* _ACTIVITY_
Look through the lines below; wherever the word "features" appears, copy that line.

* _RECORDS FOR THIS TASK_
<<<<

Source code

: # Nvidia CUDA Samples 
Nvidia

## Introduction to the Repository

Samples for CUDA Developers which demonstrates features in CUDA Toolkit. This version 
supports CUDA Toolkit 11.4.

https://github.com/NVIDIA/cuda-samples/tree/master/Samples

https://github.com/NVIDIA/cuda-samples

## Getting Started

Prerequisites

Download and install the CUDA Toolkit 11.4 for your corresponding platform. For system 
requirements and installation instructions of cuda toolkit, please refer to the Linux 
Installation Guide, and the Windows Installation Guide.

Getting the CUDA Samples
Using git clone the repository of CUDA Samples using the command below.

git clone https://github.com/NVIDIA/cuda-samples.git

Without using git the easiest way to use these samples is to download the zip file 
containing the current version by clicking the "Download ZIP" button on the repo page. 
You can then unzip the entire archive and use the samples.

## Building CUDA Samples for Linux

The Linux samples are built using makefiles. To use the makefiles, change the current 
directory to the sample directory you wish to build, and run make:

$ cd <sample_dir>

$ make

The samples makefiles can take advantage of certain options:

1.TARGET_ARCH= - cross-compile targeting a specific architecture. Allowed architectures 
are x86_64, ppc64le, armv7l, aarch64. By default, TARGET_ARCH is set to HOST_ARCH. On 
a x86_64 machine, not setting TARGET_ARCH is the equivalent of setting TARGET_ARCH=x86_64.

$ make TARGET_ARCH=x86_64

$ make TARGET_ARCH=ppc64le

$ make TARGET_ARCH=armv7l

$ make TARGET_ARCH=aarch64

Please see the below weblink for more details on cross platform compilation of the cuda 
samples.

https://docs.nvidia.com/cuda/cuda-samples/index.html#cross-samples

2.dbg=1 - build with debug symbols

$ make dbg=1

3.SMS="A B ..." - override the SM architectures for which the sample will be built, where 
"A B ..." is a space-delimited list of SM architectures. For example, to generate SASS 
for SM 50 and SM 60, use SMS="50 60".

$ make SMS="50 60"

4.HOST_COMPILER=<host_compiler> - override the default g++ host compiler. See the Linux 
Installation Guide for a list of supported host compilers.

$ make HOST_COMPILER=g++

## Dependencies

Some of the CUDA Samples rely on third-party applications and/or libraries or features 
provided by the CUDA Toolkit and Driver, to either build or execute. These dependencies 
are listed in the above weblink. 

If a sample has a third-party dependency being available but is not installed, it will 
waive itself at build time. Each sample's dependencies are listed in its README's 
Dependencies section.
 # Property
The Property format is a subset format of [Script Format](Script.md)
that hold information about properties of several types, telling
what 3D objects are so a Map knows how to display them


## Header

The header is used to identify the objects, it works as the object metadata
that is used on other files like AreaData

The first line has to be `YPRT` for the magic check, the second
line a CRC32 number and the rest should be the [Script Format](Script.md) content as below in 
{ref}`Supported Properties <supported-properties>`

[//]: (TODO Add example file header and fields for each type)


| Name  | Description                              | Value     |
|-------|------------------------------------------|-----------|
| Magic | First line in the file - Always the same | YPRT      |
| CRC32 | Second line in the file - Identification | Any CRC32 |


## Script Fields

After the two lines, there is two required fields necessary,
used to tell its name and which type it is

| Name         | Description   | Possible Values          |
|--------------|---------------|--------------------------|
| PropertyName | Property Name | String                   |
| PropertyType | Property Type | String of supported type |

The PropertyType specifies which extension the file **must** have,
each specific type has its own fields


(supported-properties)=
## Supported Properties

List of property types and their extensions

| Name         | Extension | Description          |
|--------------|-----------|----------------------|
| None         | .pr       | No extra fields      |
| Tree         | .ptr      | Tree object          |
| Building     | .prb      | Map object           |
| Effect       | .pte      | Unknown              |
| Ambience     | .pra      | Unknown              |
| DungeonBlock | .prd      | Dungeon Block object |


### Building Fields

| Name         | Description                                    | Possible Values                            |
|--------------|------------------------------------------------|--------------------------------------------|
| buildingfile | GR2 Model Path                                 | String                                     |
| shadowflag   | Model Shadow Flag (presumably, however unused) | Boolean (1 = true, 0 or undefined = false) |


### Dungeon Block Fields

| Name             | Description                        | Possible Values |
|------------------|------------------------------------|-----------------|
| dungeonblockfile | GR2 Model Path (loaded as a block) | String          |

>>>>

* _RESPONSE TO THIS EXERCISE_
Samples for CUDA Developers which demonstrates features in CUDA Toolkit. This version 
Some of the CUDA Samples rely on third-party applications and/or libraries or features 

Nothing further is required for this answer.